In last week’s blog, Seeking Truth in Health Care (Part I), I shared four observations regarding health insurance for Iowa employers. This blog continues the discussion about how this may impact the health care provider community in Iowa.
As reported annually from the Iowa Employer Benefits Study©, health insurance premiums continue to skyrocket, which erodes take-home pay for employees, especially those who fall below the 400% Federal Poverty Level. In addition, employers continually purchase higher cost-sharing health plans that require employees to assume more out-of-pocket expenses. All of this means that health care providers – hospitals and physicians alike – will continue to see inflated receivables from individuals in the private payer sector. Not only is this unsustainable for the employment market, it will create greater financial tension for health providers when attempting to collect the cost-sharing portions from employees.
The wellness culture is taking root, as the emphasis in the employment community is all about healthy and productive employees. This new transformation in wellness can be seen not only with employers, but also in communities and statewide, as witnessed by the Healthiest State Initiative and the Blue Zones® Project. Many smaller Iowa employers have yet to embrace wellness initiatives, but appear to be willing to do so – as they are looking for both assistance and direction to make this process easy to implement and maintain. With this, opportunities to partner with employers exist for health care providers. Developing sustainable business models will be paramount for such opportunities to flourish in the new health world.
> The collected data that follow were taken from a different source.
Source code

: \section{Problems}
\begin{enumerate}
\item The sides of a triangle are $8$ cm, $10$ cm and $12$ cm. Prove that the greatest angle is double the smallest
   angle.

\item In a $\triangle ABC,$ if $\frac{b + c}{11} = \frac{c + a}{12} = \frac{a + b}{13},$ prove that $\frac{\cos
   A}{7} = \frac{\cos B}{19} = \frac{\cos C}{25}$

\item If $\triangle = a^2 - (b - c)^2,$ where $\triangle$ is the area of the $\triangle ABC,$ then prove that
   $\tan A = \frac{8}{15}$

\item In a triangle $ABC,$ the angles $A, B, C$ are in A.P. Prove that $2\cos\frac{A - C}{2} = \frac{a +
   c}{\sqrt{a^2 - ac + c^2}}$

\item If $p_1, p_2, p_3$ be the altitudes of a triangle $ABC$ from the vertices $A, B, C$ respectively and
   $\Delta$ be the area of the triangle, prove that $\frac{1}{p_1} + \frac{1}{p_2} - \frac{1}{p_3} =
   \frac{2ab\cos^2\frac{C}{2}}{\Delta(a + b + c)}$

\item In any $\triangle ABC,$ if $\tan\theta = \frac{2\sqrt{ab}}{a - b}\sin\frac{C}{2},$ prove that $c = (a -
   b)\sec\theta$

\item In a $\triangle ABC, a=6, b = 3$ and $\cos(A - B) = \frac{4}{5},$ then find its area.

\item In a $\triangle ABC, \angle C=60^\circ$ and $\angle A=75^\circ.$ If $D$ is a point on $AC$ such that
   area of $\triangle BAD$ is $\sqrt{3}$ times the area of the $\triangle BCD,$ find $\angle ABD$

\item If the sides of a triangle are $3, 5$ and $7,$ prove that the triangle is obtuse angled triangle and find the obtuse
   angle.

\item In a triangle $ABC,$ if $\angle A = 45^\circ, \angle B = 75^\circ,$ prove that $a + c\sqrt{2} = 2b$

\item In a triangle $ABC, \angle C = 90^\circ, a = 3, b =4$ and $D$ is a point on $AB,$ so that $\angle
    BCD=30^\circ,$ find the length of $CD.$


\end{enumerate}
Another implication that will likely impact health providers is the concept of ‘defined contribution’ (DC.) As health premiums increase, employers will look for obvious ways to limit the ‘distraction’ of offering their own health plan(s). One possible and likely approach is to provide employees with a flat subsidy (that might be tied to the Consumer Price Index) to purchase their own coverage through a private exchange.
It is my understanding that an employer offering access to a private exchange (and providing “adequate” subsidies) would be similar to offering health coverage and therefore not be subject to the $2,000-per-worker penalty under the Patient Protection and Affordable Care Act (PPACA) for employers with over 50 employees. The DC approach may intensify improved efficiencies, price concessions, access and convenience – as employees would become more astute to the true cost of insurance…and demand more information from health care providers. As a result, health providers will need to transform themselves to be more efficient due to increased pressure to be transparent both in cost and outcomes.
Finally, most Iowa employers believe that health reform will NOT solve the cost issue. Greater complexities in the insurance market will only serve to frustrate employers who look for new directions on how to manage the cost and uncertainties. A ‘Provider Renaissance’ is sorely needed to deliver higher quality care at lower costs. Without a doubt, disruption in health care will be painful for all.
There you have it. The above implications are my best guess – at least for now!